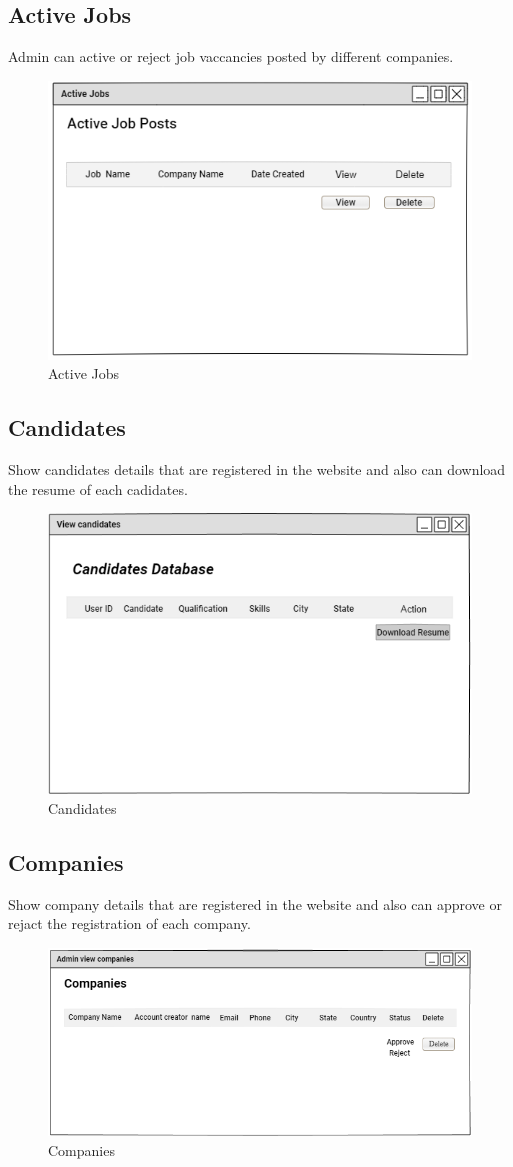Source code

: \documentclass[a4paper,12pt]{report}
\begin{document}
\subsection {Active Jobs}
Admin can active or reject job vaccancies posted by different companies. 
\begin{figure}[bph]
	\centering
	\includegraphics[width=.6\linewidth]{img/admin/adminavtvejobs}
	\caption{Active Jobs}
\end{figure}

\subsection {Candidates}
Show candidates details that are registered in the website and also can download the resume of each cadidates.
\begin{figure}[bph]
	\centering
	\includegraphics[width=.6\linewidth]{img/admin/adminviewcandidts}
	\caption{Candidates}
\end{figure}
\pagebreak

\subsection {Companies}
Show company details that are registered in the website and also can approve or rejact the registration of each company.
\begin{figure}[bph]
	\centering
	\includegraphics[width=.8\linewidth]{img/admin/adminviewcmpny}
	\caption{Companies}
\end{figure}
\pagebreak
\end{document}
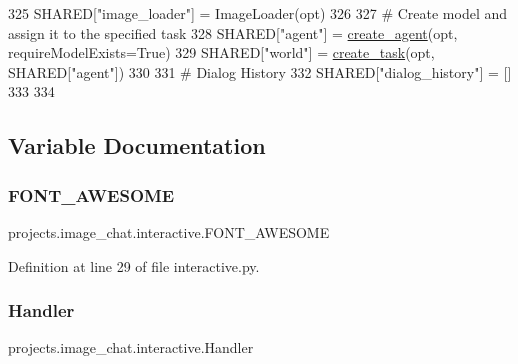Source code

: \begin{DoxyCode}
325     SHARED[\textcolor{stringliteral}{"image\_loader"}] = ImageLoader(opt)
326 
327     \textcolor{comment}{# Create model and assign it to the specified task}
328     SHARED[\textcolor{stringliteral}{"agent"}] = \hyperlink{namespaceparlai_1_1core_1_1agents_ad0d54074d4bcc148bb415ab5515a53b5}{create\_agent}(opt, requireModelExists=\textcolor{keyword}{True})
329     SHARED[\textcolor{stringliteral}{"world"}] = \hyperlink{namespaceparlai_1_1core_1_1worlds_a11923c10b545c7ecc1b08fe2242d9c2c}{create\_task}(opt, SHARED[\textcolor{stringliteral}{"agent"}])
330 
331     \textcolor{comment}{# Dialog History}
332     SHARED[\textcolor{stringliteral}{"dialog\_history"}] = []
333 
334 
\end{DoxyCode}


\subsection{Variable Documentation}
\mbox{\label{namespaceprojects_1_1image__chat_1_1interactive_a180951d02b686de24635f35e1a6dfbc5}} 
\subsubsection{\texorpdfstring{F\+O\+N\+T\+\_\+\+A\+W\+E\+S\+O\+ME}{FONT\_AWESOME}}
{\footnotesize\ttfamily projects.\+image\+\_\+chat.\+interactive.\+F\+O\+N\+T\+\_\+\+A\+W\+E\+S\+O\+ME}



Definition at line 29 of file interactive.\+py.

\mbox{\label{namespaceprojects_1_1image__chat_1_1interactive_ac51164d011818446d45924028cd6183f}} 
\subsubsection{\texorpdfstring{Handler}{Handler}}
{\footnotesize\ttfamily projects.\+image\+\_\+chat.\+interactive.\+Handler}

━━━━━━━━

▶ [Exercise description] Produce a word-for-word version of the material, with no pictures included.

▶ [Answer box]
Source code

: \documentclass[a4paper,12pt]{report}
\begin{document}
\subsection {Active Jobs}
Admin can active or reject job vaccancies posted by different companies. 
\begin{figure}[bph]
	\centering
	\includegraphics[width=.6\linewidth]{img/admin/adminavtvejobs}
	\caption{Active Jobs}
\end{figure}

\subsection {Candidates}
Show candidates details that are registered in the website and also can download the resume of each cadidates.
\begin{figure}[bph]
	\centering
	\includegraphics[width=.6\linewidth]{img/admin/adminviewcandidts}
	\caption{Candidates}
\end{figure}
\pagebreak

\subsection {Companies}
Show company details that are registered in the website and also can approve or rejact the registration of each company.
\begin{figure}[bph]
	\centering
	\includegraphics[width=.8\linewidth]{img/admin/adminviewcmpny}
	\caption{Companies}
\end{figure}
\pagebreak
\end{document}
Source code

: \begin{DoxyCode}
325     SHARED[\textcolor{stringliteral}{"image\_loader"}] = ImageLoader(opt)
326 
327     \textcolor{comment}{# Create model and assign it to the specified task}
328     SHARED[\textcolor{stringliteral}{"agent"}] = \hyperlink{namespaceparlai_1_1core_1_1agents_ad0d54074d4bcc148bb415ab5515a53b5}{create\_agent}(opt, requireModelExists=\textcolor{keyword}{True})
329     SHARED[\textcolor{stringliteral}{"world"}] = \hyperlink{namespaceparlai_1_1core_1_1worlds_a11923c10b545c7ecc1b08fe2242d9c2c}{create\_task}(opt, SHARED[\textcolor{stringliteral}{"agent"}])
330 
331     \textcolor{comment}{# Dialog History}
332     SHARED[\textcolor{stringliteral}{"dialog\_history"}] = []
333 
334 
\end{DoxyCode}


\subsection{Variable Documentation}
\mbox{\label{namespaceprojects_1_1image__chat_1_1interactive_a180951d02b686de24635f35e1a6dfbc5}} 
\subsubsection{\texorpdfstring{F\+O\+N\+T\+\_\+\+A\+W\+E\+S\+O\+ME}{FONT\_AWESOME}}
{\footnotesize\ttfamily projects.\+image\+\_\+chat.\+interactive.\+F\+O\+N\+T\+\_\+\+A\+W\+E\+S\+O\+ME}



Definition at line 29 of file interactive.\+py.

\mbox{\label{namespaceprojects_1_1image__chat_1_1interactive_ac51164d011818446d45924028cd6183f}} 
\subsubsection{\texorpdfstring{Handler}{Handler}}
{\footnotesize\ttfamily projects.\+image\+\_\+chat.\+interactive.\+Handler}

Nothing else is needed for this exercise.